WHAT THIS TASK INVOLVES -
Repeat the listing below in full, keeping each word as given.

SUPPLIED MATERIAL -
- - -
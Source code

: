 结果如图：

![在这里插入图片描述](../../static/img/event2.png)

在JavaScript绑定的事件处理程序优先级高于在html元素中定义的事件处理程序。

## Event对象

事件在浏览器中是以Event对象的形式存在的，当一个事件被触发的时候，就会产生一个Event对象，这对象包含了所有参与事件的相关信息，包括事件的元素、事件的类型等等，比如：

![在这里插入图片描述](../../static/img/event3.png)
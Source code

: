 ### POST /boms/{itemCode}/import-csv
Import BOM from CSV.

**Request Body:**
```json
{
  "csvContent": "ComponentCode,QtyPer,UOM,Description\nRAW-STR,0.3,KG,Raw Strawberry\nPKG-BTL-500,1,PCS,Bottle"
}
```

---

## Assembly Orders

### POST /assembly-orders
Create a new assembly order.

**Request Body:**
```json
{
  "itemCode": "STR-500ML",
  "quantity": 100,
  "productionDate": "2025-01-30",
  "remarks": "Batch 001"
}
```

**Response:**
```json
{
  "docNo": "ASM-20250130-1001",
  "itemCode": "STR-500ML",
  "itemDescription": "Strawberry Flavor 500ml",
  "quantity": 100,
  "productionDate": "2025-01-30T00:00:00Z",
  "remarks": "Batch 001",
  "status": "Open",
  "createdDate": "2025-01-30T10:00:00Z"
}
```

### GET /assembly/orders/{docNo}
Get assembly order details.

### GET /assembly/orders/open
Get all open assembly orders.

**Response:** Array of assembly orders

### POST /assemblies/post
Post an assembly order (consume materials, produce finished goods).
- - -
ANSWER SECTION -
Source code

: 结果如图：

![在这里插入图片描述](../../static/img/event2.png)

在JavaScript绑定的事件处理程序优先级高于在html元素中定义的事件处理程序。

## Event对象

事件在浏览器中是以Event对象的形式存在的，当一个事件被触发的时候，就会产生一个Event对象，这对象包含了所有参与事件的相关信息，包括事件的元素、事件的类型等等，比如：

![在这里插入图片描述](../../static/img/event3.png)
Source code

: ### POST /boms/{itemCode}/import-csv
Import BOM from CSV.

**Request Body:**
```json
{
  "csvContent": "ComponentCode,QtyPer,UOM,Description\nRAW-STR,0.3,KG,Raw Strawberry\nPKG-BTL-500,1,PCS,Bottle"
}
```

---

## Assembly Orders

### POST /assembly-orders
Create a new assembly order.

**Request Body:**
```json
{
  "itemCode": "STR-500ML",
  "quantity": 100,
  "productionDate": "2025-01-30",
  "remarks": "Batch 001"
}
```

**Response:**
```json
{
  "docNo": "ASM-20250130-1001",
  "itemCode": "STR-500ML",
  "itemDescription": "Strawberry Flavor 500ml",
  "quantity": 100,
  "productionDate": "2025-01-30T00:00:00Z",
  "remarks": "Batch 001",
  "status": "Open",
  "createdDate": "2025-01-30T10:00:00Z"
}
```

### GET /assembly/orders/{docNo}
Get assembly order details.

### GET /assembly/orders/open
Get all open assembly orders.

**Response:** Array of assembly orders

### POST /assemblies/post
Post an assembly order (consume materials, produce finished goods).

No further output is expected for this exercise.